Face à l’impasse militaire et diplomatique, marquée par le blocage du Conseil de sécurité des Nations unies (CSNU), une initiative diplomatique majeure — le plan de paix Trump — a été proposée en septembre 2025. Ce plan prévoit un cessez-le-feu permanent, la libération des otages, la démilitarisation de Gaza et la relance d’un horizon politique en vue d’une solution à deux États. Toutefois, sa mise en œuvre demeure conditionnée par des exigences de sécurité et de gouvernance particulièrement complexes, dans un contexte d’occupation territoriale étendue par Israël.
L’opération « déluge d’Al Aqsa » et le choc initial
Le conflit en cours a débuté le 7 octobre 2023 par un assaut d’une ampleur sans précédent, lancé depuis la bande de Gaza contre le territoire israélien par le Hamas et d’autres groupes armés, dans le cadre de l’opération « Déluge d’Al-Aqsa ».
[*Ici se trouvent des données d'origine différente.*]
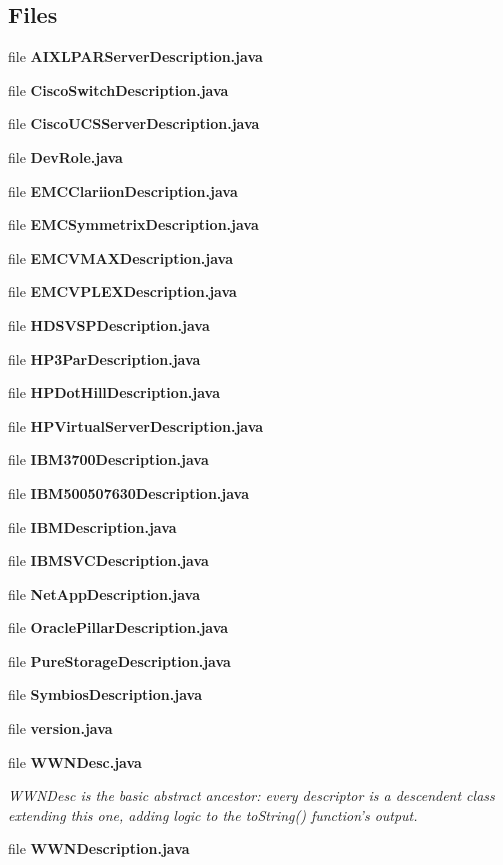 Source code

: \subsection*{Files}
\begin{DoxyCompactItemize}
\item 
file {\bfseries A\+I\+X\+L\+P\+A\+R\+Server\+Description.\+java}
\item 
file {\bfseries Cisco\+Switch\+Description.\+java}
\item 
file {\bfseries Cisco\+U\+C\+S\+Server\+Description.\+java}
\item 
file {\bf Dev\+Role.\+java}
\item 
file {\bf E\+M\+C\+Clariion\+Description.\+java}
\item 
file {\bf E\+M\+C\+Symmetrix\+Description.\+java}
\item 
file {\bf E\+M\+C\+V\+M\+A\+X\+Description.\+java}
\item 
file {\bf E\+M\+C\+V\+P\+L\+E\+X\+Description.\+java}
\item 
file {\bf H\+D\+S\+V\+S\+P\+Description.\+java}
\item 
file {\bf H\+P3\+Par\+Description.\+java}
\item 
file {\bf H\+P\+Dot\+Hill\+Description.\+java}
\item 
file {\bfseries H\+P\+Virtual\+Server\+Description.\+java}
\item 
file {\bf I\+B\+M3700\+Description.\+java}
\item 
file {\bf I\+B\+M500507630\+Description.\+java}
\item 
file {\bf I\+B\+M\+Description.\+java}
\item 
file {\bf I\+B\+M\+S\+V\+C\+Description.\+java}
\item 
file {\bf Net\+App\+Description.\+java}
\item 
file {\bf Oracle\+Pillar\+Description.\+java}
\item 
file {\bfseries Pure\+Storage\+Description.\+java}
\item 
file {\bf Symbios\+Description.\+java}
\item 
file {\bf version.\+java}
\item 
file {\bf W\+W\+N\+Desc.\+java}
\begin{DoxyCompactList}\small\item\em W\+W\+N\+Desc is the basic abstract ancestor\+: every descriptor is a descendent class extending this one, adding logic to the to\+String() function's output. \end{DoxyCompactList}\item 
file {\bf W\+W\+N\+Description.\+java}
\end{DoxyCompactItemize}
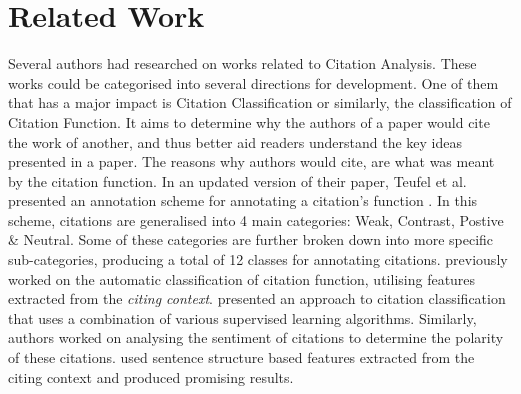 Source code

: \chapter{Related Work}
\label{Related Works}

Several authors had researched on works related to Citation Analysis. These works could be categorised into several directions for development. One of them that has a major impact is Citation Classification or similarly, the classification of Citation Function. It aims to determine why the authors of a paper would cite the work of another, and thus better aid readers understand the key ideas presented in a paper. The reasons why authors would cite, are what was meant by the citation function. In an updated version of their paper, Teufel et al. presented an annotation scheme for annotating a citation's function \cite{teufel2009annotation}. In this scheme, citations are generalised into 4 main categories: Weak, Contrast, Postive \& Neutral. Some of these categories are further broken down into more specific sub-categories, producing a total of 12 classes for annotating citations. \cite{teufel2006automatic} previously worked on the automatic classification of citation function, utilising features extracted from the \textit{citing context}. \cite{dongensemble} presented an approach to citation classification that uses a combination of various supervised learning algorithms. Similarly, authors worked on analysing the sentiment of citations to determine the polarity of these citations. \cite{athar2011sentiment} used sentence structure based features extracted from the citing context and produced promising results.


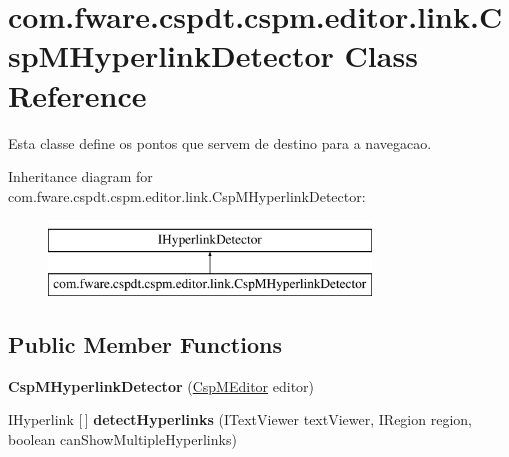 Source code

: \hypertarget{classcom_1_1fware_1_1cspdt_1_1cspm_1_1editor_1_1link_1_1_csp_m_hyperlink_detector}{}\section{com.\+fware.\+cspdt.\+cspm.\+editor.\+link.\+Csp\+M\+Hyperlink\+Detector Class Reference}
\label{classcom_1_1fware_1_1cspdt_1_1cspm_1_1editor_1_1link_1_1_csp_m_hyperlink_detector}


Esta classe define os pontos que servem de destino para a navegacao.  


Inheritance diagram for com.\+fware.\+cspdt.\+cspm.\+editor.\+link.\+Csp\+M\+Hyperlink\+Detector\+:\begin{figure}[H]
\begin{center}
\leavevmode
\includegraphics[height=2.000000cm]{classcom_1_1fware_1_1cspdt_1_1cspm_1_1editor_1_1link_1_1_csp_m_hyperlink_detector}
\end{center}
\end{figure}
\subsection*{Public Member Functions}
\begin{DoxyCompactItemize}
\item 
\mbox{\label{classcom_1_1fware_1_1cspdt_1_1cspm_1_1editor_1_1link_1_1_csp_m_hyperlink_detector_a54742efc01d322a7c1b440ebe5efddf9}} 
{\bfseries Csp\+M\+Hyperlink\+Detector} (\hyperlink{classcom_1_1fware_1_1cspdt_1_1cspm_1_1editor_1_1_csp_m_editor}{Csp\+M\+Editor} editor)
\item 
\mbox{\label{classcom_1_1fware_1_1cspdt_1_1cspm_1_1editor_1_1link_1_1_csp_m_hyperlink_detector_abec562c8f05836071f72e95c97e029de}} 
I\+Hyperlink \mbox{[}$\,$\mbox{]} {\bfseries detect\+Hyperlinks} (I\+Text\+Viewer text\+Viewer, I\+Region region, boolean can\+Show\+Multiple\+Hyperlinks)
\end{DoxyCompactItemize}


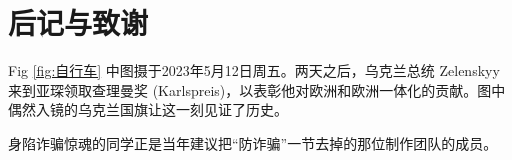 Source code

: 
\chapter*{后记与致谢}


  Fig \ref{fig:自行车} 中图摄于2023年5月12日周五。两天之后，乌克兰总统 Zelenskyy 来到亚琛领取查理曼奖 (Karlspreis)，以表彰他对欧洲和欧洲一体化的贡献。图中偶然入镜的乌克兰国旗让这一刻见证了历史。

  身陷诈骗惊魂的同学正是当年建议把``防诈骗''一节去掉的那位制作团队的成员。
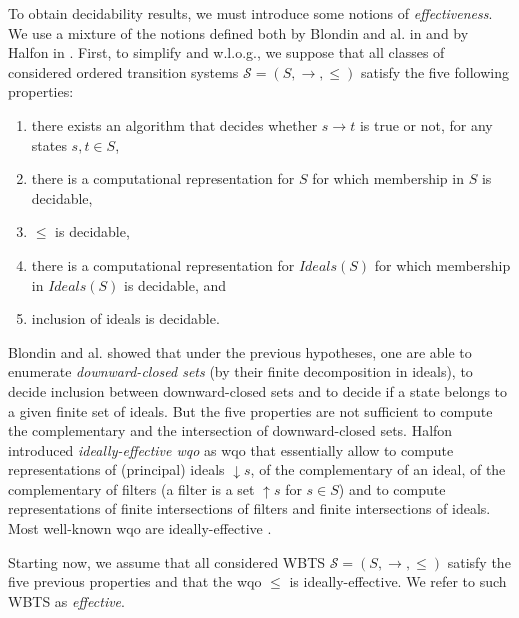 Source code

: \documentclass[runningheads]{llncs}
\begin{document}
To obtain decidability results, we must introduce some notions of \emph{effectiveness}. We use a mixture of the notions defined both by Blondin and al. in \cite{DBLP:journals/lmcs/BlondinFM17} and by Halfon in \cite{DBLP:phd/hal/Halfon18}.
First, to simplify and w.l.o.g., we suppose that all classes of considered ordered transition systems $\mathscr{S}=(S, \rightarrow, \leq)$ satisfy the five following properties:
\begin{enumerate}
\item there exists an algorithm that decides whether $s \rightarrow t$ is true or not, for any states $s,t \in S$,
%
\item there is a computational representation for $S$ for which membership in $S$ is decidable,
%
\item $\leq$ is decidable,
\item there is a computational representation for $Ideals(S)$ for which membership in $Ideals(S)$ is decidable, and
\item  inclusion of ideals is decidable. 
\end{enumerate}
%
Blondin and al. showed \cite[Lemma 4.3]{DBLP:journals/lmcs/BlondinFM17} that under the
previous hypotheses, one are able to enumerate \emph{downward-closed sets} (by their finite decomposition in ideals), to decide inclusion between downward-closed sets and to decide if a state belongs to a given finite set of ideals. But the five properties are not sufficient to compute the complementary and the intersection of downward-closed sets.
%
Halfon introduced \emph{ideally-effective wqo} as wqo that essentially allow to compute representations of (principal) ideals $\mathop{\downarrow} s$, of the complementary of an ideal, of the complementary of filters (a filter is a set $\mathop{\uparrow} s$ for $s \in S$) and to compute representations of finite intersections of filters and finite intersections of ideals. Most well-known wqo are ideally-effective \cite{DBLP:phd/hal/Halfon18}.

%
Starting now, we assume that all considered WBTS $\mathscr{S}=(S, \rightarrow, \leq)$ satisfy the five previous properties and that the wqo $\leq$ is ideally-effective. We refer to such WBTS as \emph{effective}.
\end{document}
Les pertes humaines du côté israélien ont été considérables. Le bilan officiel de l’attaque s’élève à plus de 1.188 morts, dont 350 soldats et policiers. D’autres estimations, issues de la police et du Shin Bet, évaluent le total des victimes à 1.609 morts. L’attaque a également fait 4 834 blessés, civils et militaires confondus. Un rapport de Human Rights Watch a souligné que des « centaines » de crimes de guerre ont été commis ce jour-là par les groupes armés.
L’une des conséquences majeures de l’attaque a été l’enlèvement de 251 personnes, civils et soldats confondus, retenues en otages dans la bande de Gaza, principalement par les Brigades al-Qassam. Parmi elles figuraient environ 40 enfants et adolescents.
Suite aux négociations, notamment lors d’une trêve en novembre 2023, 111 otages ont été libérés. Au 14 février 2024, 136 personnes demeuraient aux mains du Hamas. Le statut exact de ces otages reste un point de divergence critique : Israël estime que 32 d’entre eux étaient décédés au 14 février 2024, tandis que le Hamas avance le chiffre de 70 otages tués par les bombardements israéliens.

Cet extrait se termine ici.